Recognition: 3 theorem links
· Lean TheoremHuman-like Working Memory Interference in Large Language Models
Pith reviewed 2026-05-13 22:18 UTC · model grok-4.3
The pith
Large language models exhibit human-like working memory limits because they encode multiple items in entangled representations that require active suppression of irrelevant content.
A machine-rendered reading of the paper's core claim, the machinery that carries it, and where it could break.
Core claim
Pretrained LLMs reproduce the interference signatures of human working memory: accuracy declines with higher memory load and shows biases from recency and stimulus statistics. Across models, working memory capacity correlates with benchmark competence. Models converge on a shared mechanism in which multiple memory items are held in entangled representations rather than direct copies, so successful readout requires interference control that suppresses task-irrelevant content. A targeted intervention that suppresses stimulus content information raises performance, confirming that representational interference is the operative constraint.
What carries the argument
Representational interference, in which multiple memory items are encoded in entangled internal states so that recall requires active suppression of irrelevant content to isolate the target.
If this is right
- Performance drops as the number of items to remember increases.

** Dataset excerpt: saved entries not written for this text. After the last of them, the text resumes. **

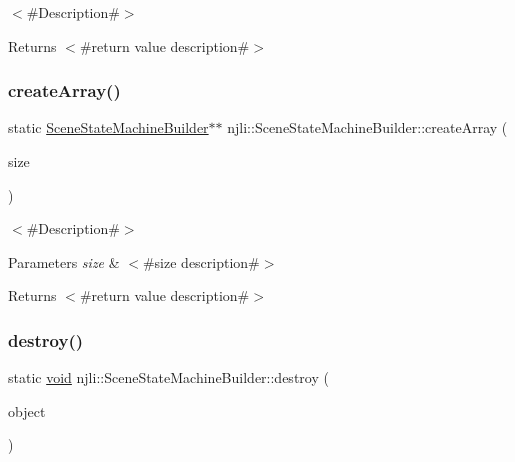 $<$\#\+Description\#$>$

\begin{DoxyReturn}{Returns}
$<$\#return value description\#$>$ 
\end{DoxyReturn}
\mbox{\label{classnjli_1_1_scene_state_machine_builder_ae0350a99b5be771c5e981fee2748ca1f}} 
\subsubsection{\texorpdfstring{create\+Array()}{createArray()}}
{\footnotesize\ttfamily static \mbox{\hyperlink{classnjli_1_1_scene_state_machine_builder}{Scene\+State\+Machine\+Builder}}$\ast$$\ast$ njli\+::\+Scene\+State\+Machine\+Builder\+::create\+Array (\begin{DoxyParamCaption}\item[{const \mbox{\hyperlink{_util_8h_a10e94b422ef0c20dcdec20d31a1f5049}{u32}}}]{size }\end{DoxyParamCaption})\hspace{0.3cm}{\ttfamily [static]}}

$<$\#\+Description\#$>$


\begin{DoxyParams}{Parameters}
{\em size} & $<$\#size description\#$>$\\
\hline
\end{DoxyParams}
\begin{DoxyReturn}{Returns}
$<$\#return value description\#$>$ 
\end{DoxyReturn}
\mbox{\label{classnjli_1_1_scene_state_machine_builder_a702e8dc5d3aa03f19fd59420c3a8e662}} 
\subsubsection{\texorpdfstring{destroy()}{destroy()}}
{\footnotesize\ttfamily static \mbox{\hyperlink{_thread_8h_af1e856da2e658414cb2456cb6f7ebc66}{void}} njli\+::\+Scene\+State\+Machine\+Builder\+::destroy (\begin{DoxyParamCaption}\item[{\mbox{\hyperlink{classnjli_1_1_scene_state_machine_builder}{Scene\+State\+Machine\+Builder}} $\ast$}]{object }\end{DoxyParamCaption})\hspace{0.3cm}{\ttfamily [static]}}


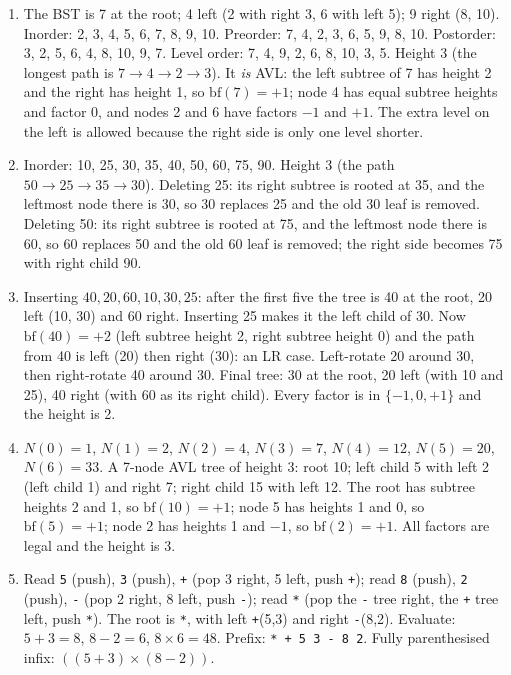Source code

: \documentclass[11pt]{article}
\theoremstyle{definition}
\begin{document}
\begingroup\small
\begin{enumerate}
  \item The BST is 7 at the root; 4 left (2 with right 3, 6 with left 5);
    9 right (8, 10). Inorder: 2, 3, 4, 5, 6, 7, 8, 9, 10. Preorder: 7, 4, 2,
    3, 6, 5, 9, 8, 10. Postorder: 3, 2, 5, 6, 4, 8, 10, 9, 7. Level order:
    7, 4, 9, 2, 6, 8, 10, 3, 5. Height 3 (the longest path is
    $7\to4\to2\to3$). It \emph{is} AVL: the left subtree of 7 has height 2
    and the right has height 1, so $\mathrm{bf}(7)=+1$; node 4 has equal
    subtree heights and factor 0, and nodes 2 and 6 have factors $-1$ and
    $+1$. The extra level on the left is allowed because the right side is
    only one level shorter.
  \item Inorder: 10, 25, 30, 35, 40, 50, 60, 75, 90. Height 3 (the path
    $50\to25\to35\to30$). Deleting 25: its right subtree is rooted at 35, and
    the leftmost node there is 30, so 30 replaces 25 and the old 30 leaf is
    removed. Deleting 50: its right subtree is rooted at 75, and the
    leftmost node there is 60, so 60 replaces 50 and the old 60 leaf is
    removed; the right side becomes 75 with right child 90.
  \item Inserting $40,20,60,10,30,25$: after the first five the tree is 40 at
    the root, 20 left (10, 30) and 60 right. Inserting 25 makes it the left
    child of 30. Now $\mathrm{bf}(40)=+2$ (left subtree height 2, right
    subtree height 0) and the path from 40 is left (20) then right (30): an
    LR case. Left-rotate 20 around 30, then right-rotate 40 around 30. Final
    tree: 30 at the root, 20 left (with 10 and 25), 40 right (with 60 as its
    right child). Every factor is in $\{-1,0,+1\}$ and the height is 2.
  \item $N(0)=1$, $N(1)=2$, $N(2)=4$, $N(3)=7$, $N(4)=12$, $N(5)=20$,
    $N(6)=33$. A 7-node AVL tree of height 3: root 10; left child 5 with
    left 2 (left child 1) and right 7; right child 15 with left 12. The root
    has subtree heights 2 and 1, so $\mathrm{bf}(10)=+1$; node 5 has heights
    1 and 0, so $\mathrm{bf}(5)=+1$; node 2 has heights 1 and $-1$, so
    $\mathrm{bf}(2)=+1$. All factors are legal and the height is 3.
  \item Read \texttt{5} (push), \texttt{3} (push), \texttt{+} (pop 3 right,
    5 left, push \texttt{+}); read \texttt{8} (push), \texttt{2} (push),
    \texttt{-} (pop 2 right, 8 left, push \texttt{-}); read \texttt{*}
    (pop the \texttt{-} tree right, the \texttt{+} tree left, push
    \texttt{*}). The root is \texttt{*}, with left \texttt{+}(5,3) and right
    \texttt{-}(8,2). Evaluate: $5+3=8$, $8-2=6$, $8\times6=48$. Prefix:
    \texttt{* + 5 3 - 8 2}. Fully parenthesised infix:
    $((5+3)\times(8-2))$.
\end{enumerate}
\endgroup



\end{document}
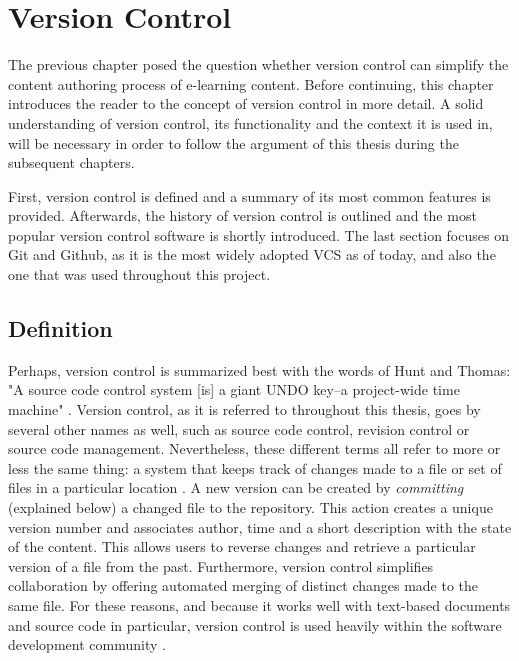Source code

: \chapter{Version Control} \label{chapter:version-control}
The previous chapter posed the question whether version control can simplify the content authoring process of e-learning content. Before continuing, this chapter introduces the reader to the concept of version control in more detail. A solid understanding of version control, its functionality and the context it is used in, will be necessary in order to follow the argument of this thesis during the subsequent chapters.

First, version control is defined and a summary of its most common features is provided. Afterwards, the history of version control is outlined and the most popular version control software is shortly introduced. The last section focuses on Git and Github, as it is the most widely adopted VCS as of today, and also the one that was used throughout this project.

\section{Definition}
Perhaps, version control is summarized best with the words of Hunt and Thomas: "A source code control system [is] a giant UNDO key–a project-wide time machine" \cite{hunt_pragmatic_1999}. Version control, as it is referred to throughout this thesis, goes by several other names as well, such as source code control, revision control or source code management. Nevertheless, these different terms all refer to more or less the same thing: a system that keeps track of changes made to a file or set of files in a particular location \cite{ruparelia_history_2010}. A new version can be created by \textit{committing} (explained below) a changed file to the repository. This action creates a unique version number and associates author, time and a short description with the state of the content. This allows users to reverse changes and retrieve a particular version of a file from the past. Furthermore, version control simplifies collaboration by offering automated merging of distinct changes made to the same file. For these reasons, and because it works well with text-based documents and source code in particular, version control is used heavily within the software development community \cite{_stack_2015}.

- Recall is biased toward more recent or statistically frequent items.
- Models with higher working memory capacity score higher on standard language benchmarks.
- Suppressing irrelevant stimulus content in the model's representations improves recall accuracy.
- The same interference mechanism appears across different pretrained models despite variation in overall capacity.
Where Pith is reading between the lines
- Training methods that explicitly encourage disentangling of memory representations could raise capacity without larger models.
- The same entanglement pattern may limit performance on multi-step reasoning or long-context tasks that are not explicitly labeled as memory tests.
- If the correlation with benchmarks holds, measuring working memory capacity on simple probes could serve as a cheap proxy for overall model competence.
- The finding suggests that scaling context length alone will not remove the limit unless the underlying representational overlap is also addressed.
Load-bearing premise
The tested working memory tasks and the interference patterns they produce in LLMs are valid stand-ins for human working memory processes.
What would settle it
Finding an LLM that maintains perfect accuracy on high-load tasks while showing no measurable suppression of irrelevant content in its activations, or showing that performance gains from the suppression intervention disappear under different task variants.
Figures
read the original abstract
Intelligent systems must maintain and manipulate task-relevant information online to adapt to dynamic environments and changing goals. This capacity, known as working memory, is fundamental to human reasoning and intelligence. Despite having on the order of 100 billion neurons, both biological and artificial systems exhibit limitations in working memory. This raises a key question: why do large language models (LLMs) show such limitations, given that transformers have full access to prior context through attention? We find that although a two-layer transformer can be trained to solve working memory tasks perfectly, a diverse set of pretrained LLMs continues to show working memory limitations. Notably, LLMs reproduce interference signatures observed in humans: performance degrades with increasing memory load and is biased by recency and stimulus statistics. Across models, stronger working memory capacity correlates with broader competence on standard benchmarks, mirroring its link to general intelligence in humans. Yet despite substantial variability in working memory performance, LLMs surprisingly converge on a common computational mechanism. Rather than directly copying the relevant memory item from context, models encode multiple memory items in entangled representations, such that successful recall depends on interference control -- actively suppressing task-irrelevant content to isolate the target for readout. Moreover, a targeted intervention that suppresses stimulus content information improves performance, providing causal support for representational interference. Together, these findings identify representational interference as a core constraint on working memory in pretrained LLMs, suggesting that working-memory limits in biological and artificial systems may reflect a shared computational challenge: selecting task-relevant information under interference.
Editorial analysis
A structured set of objections, weighed in public.
Referee Report
Summary. The paper claims that pretrained LLMs exhibit human-like working memory limitations arising from representational interference: multiple memory items are encoded in entangled representations rather than directly copied, so that successful recall requires active suppression of task-irrelevant content. Evidence includes performance degradation with load, recency and statistical biases, positive correlations between WM capacity and standard benchmarks across models, convergence on this mechanism, and causal improvement from a targeted intervention that suppresses stimulus content information.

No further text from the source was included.